# Brick painting - # of coats?



## ChasPainter (Mar 1, 2017)

Can I effectively paint brick (common red brick, outside) with *Loxon XP Masonry Coating* in just one coat? Or this will not work in one coat?

Planning to spray + back rolling.


----------



## Jmayspaint (Mar 26, 2013)

I haven’t tried it but I don’t see why it wouldn’t work if applied properly. The specs call for 14-18 Wet mil for a one coat system. That’s a lot of material, but if you can hit that thickness I don’t see why it wouldn’t work. 

I have painted lots of brick with loxon primer, followed by a finish coat. And even the primer, applied between 6-8 mil Wet will produce a solid looking surface. 

Plan your material usage well. It’s going to take a lot. 
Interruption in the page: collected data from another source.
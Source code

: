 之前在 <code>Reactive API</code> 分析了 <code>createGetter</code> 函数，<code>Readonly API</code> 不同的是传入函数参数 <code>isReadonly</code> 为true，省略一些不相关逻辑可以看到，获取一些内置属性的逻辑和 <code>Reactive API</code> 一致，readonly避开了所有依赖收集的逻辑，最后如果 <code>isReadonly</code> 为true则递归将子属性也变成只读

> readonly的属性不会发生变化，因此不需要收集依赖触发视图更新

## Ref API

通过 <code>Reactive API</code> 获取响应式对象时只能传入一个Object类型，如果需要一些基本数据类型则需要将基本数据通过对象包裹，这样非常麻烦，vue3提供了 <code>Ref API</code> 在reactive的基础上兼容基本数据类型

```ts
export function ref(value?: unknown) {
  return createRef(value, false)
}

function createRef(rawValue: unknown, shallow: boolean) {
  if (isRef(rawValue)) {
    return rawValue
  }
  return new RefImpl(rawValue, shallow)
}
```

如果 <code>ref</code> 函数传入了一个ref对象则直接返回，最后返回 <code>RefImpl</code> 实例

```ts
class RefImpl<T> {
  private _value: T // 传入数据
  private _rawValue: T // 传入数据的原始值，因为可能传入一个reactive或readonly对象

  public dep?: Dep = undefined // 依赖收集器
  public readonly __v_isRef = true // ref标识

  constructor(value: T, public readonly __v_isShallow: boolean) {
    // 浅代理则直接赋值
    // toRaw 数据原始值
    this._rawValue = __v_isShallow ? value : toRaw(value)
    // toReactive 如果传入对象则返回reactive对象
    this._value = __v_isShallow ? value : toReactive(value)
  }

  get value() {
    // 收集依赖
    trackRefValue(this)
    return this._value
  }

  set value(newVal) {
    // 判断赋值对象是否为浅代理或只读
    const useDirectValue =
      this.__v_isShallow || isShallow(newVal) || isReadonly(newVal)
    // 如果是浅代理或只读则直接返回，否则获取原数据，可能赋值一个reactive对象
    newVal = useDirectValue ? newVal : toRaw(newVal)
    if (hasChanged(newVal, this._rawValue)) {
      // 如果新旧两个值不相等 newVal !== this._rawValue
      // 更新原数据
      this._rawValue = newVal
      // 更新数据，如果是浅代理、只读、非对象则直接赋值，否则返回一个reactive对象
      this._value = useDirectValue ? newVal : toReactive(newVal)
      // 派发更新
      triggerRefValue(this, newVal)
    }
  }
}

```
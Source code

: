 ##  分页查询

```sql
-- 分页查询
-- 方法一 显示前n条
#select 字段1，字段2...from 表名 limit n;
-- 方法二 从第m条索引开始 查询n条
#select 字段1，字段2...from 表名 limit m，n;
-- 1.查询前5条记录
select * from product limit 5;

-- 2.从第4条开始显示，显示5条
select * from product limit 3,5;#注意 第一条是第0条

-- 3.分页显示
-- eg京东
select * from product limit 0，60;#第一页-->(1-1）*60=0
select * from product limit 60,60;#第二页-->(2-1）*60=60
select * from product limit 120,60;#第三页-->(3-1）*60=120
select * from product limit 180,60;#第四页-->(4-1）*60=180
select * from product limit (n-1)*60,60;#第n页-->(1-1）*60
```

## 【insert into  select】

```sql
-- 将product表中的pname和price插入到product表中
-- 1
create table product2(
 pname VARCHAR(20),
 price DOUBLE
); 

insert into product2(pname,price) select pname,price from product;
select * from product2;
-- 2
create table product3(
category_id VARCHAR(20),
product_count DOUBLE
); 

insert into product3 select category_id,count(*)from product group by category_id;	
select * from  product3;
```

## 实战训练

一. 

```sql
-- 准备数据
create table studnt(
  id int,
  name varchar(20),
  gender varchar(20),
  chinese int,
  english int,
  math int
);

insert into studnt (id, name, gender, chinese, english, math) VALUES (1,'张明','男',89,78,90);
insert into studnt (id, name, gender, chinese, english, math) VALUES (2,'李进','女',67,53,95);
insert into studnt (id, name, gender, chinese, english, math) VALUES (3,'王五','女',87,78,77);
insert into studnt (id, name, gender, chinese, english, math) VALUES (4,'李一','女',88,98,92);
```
Sent from my iPhone using Tapatalk


----------



## ChasPainter (Mar 1, 2017)

Got it, thank you. And what about SW PREPRITE PROBLOCK Primer, will it work well on brick? I realize that Loxon primer is better but it's twice more expensive...


----------



## Woodco (Nov 19, 2016)

I would stay away from that. Not enough build. You could use a block filler. Those are dirt cheap, then spray your finish right on top of it.


----------